* [Dataset items]:
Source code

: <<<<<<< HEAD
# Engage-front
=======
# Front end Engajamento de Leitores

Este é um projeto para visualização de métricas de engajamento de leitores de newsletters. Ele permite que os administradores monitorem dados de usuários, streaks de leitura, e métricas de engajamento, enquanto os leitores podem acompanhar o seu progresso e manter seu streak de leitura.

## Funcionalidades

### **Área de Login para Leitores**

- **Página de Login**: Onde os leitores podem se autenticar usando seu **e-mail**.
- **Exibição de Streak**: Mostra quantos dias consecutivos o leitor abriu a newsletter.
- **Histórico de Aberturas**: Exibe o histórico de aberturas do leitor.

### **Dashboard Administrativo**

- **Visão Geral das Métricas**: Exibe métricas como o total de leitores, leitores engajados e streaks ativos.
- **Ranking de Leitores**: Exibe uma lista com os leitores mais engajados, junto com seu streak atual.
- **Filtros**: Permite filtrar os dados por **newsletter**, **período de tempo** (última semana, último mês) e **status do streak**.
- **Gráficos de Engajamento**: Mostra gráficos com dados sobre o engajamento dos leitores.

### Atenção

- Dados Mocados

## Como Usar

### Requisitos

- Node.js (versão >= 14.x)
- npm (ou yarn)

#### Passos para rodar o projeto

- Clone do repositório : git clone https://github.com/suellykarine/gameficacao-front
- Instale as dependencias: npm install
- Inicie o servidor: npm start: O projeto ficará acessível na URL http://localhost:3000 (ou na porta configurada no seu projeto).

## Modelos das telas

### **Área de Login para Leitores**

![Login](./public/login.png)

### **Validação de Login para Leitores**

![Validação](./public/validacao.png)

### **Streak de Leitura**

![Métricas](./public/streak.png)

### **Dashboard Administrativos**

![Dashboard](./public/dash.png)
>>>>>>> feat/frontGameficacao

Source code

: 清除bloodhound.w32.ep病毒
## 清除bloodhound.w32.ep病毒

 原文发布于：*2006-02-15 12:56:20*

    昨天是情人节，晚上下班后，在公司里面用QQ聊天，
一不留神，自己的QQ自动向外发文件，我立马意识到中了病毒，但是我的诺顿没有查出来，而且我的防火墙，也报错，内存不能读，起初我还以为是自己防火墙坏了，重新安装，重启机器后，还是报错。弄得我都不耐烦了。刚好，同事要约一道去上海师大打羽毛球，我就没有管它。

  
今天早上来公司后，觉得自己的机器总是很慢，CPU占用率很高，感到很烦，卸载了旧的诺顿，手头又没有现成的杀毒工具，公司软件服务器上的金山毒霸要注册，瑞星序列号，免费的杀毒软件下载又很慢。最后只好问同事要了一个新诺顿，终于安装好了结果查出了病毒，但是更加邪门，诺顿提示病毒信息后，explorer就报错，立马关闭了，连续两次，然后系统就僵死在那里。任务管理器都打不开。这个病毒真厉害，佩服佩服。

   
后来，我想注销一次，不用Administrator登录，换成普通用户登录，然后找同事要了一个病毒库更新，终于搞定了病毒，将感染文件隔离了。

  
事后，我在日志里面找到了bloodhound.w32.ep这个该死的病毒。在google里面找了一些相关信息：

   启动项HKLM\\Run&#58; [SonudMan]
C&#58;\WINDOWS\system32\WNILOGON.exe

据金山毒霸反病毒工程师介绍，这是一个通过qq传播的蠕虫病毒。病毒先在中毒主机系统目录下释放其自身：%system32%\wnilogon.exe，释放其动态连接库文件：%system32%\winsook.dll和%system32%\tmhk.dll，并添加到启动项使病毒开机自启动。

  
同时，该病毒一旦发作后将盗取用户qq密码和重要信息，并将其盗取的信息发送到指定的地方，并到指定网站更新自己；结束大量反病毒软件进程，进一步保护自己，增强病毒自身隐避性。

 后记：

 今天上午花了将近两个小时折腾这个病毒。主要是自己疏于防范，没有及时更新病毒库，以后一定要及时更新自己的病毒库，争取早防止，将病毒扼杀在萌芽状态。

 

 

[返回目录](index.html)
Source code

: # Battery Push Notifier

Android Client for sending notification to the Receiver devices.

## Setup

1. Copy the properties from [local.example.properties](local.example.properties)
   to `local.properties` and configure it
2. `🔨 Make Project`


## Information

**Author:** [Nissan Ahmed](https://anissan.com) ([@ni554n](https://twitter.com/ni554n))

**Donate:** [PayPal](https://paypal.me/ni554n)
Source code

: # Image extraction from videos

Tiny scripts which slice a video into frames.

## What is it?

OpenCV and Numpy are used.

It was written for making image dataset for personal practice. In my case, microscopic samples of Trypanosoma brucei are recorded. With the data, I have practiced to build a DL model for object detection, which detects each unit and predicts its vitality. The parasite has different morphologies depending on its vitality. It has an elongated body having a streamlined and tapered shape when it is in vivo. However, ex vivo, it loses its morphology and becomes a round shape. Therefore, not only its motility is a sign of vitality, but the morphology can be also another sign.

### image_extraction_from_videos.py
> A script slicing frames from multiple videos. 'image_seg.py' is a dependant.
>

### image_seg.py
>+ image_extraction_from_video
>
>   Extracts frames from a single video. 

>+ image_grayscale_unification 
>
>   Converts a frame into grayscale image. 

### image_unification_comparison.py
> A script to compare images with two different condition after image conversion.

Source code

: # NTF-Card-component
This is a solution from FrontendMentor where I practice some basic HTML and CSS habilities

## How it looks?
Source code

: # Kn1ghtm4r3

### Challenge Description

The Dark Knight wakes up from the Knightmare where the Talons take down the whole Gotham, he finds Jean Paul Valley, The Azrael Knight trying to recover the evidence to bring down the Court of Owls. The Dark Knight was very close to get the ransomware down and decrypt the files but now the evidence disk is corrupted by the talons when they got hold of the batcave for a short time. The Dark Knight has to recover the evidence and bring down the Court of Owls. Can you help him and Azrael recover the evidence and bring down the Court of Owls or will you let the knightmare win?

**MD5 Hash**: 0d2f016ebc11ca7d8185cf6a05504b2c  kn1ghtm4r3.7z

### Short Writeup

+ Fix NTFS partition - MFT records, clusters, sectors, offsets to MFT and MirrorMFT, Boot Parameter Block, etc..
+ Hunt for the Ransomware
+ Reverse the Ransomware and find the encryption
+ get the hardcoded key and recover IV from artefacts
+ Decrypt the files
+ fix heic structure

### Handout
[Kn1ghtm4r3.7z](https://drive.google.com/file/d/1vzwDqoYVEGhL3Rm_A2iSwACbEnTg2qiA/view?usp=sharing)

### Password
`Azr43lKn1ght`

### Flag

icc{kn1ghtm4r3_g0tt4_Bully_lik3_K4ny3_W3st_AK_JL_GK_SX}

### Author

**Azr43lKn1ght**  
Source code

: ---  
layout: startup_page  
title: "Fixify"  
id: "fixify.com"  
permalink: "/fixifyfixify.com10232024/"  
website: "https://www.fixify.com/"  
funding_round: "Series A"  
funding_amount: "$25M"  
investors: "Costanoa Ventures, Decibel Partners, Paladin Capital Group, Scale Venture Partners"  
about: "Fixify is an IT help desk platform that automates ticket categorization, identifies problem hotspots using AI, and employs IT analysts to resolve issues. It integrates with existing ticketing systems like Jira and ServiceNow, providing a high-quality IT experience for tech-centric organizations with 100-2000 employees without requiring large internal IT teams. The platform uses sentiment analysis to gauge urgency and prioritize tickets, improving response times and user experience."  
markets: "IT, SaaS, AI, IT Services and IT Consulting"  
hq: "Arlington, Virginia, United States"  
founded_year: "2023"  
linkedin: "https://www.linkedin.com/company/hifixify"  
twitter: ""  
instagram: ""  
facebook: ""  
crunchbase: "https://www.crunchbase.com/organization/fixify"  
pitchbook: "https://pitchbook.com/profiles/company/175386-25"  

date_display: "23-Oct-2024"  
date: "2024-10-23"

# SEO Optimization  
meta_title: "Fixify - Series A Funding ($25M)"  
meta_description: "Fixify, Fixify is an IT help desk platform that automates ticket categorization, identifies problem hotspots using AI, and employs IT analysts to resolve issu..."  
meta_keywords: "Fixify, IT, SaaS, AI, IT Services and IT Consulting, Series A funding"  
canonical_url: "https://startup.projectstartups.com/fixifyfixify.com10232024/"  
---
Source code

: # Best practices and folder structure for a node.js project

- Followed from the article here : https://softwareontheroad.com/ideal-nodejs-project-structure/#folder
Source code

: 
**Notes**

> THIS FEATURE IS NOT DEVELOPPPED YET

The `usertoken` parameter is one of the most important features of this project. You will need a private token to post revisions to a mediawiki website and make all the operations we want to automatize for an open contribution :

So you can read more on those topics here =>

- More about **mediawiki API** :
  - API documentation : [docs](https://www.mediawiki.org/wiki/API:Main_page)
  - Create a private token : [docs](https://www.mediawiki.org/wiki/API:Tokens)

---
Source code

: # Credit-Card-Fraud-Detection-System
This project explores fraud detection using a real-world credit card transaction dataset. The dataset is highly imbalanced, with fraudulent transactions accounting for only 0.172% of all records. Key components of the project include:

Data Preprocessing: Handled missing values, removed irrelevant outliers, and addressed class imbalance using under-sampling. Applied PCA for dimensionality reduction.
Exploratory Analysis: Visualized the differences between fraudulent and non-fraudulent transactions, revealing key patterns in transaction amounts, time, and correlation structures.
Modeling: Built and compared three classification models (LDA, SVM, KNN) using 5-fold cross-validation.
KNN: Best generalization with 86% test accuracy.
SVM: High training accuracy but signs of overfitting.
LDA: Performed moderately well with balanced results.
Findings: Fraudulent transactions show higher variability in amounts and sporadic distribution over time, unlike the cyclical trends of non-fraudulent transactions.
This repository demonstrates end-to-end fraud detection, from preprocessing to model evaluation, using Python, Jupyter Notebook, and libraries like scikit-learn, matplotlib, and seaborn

* [TRY IT]: Go through the lines above and copy any that contain "Dashboard".

* [ANSWER BOX]:
### **Dashboard Administrativo**
### **Dashboard Administrativos**
![Dashboard](./public/dash.png)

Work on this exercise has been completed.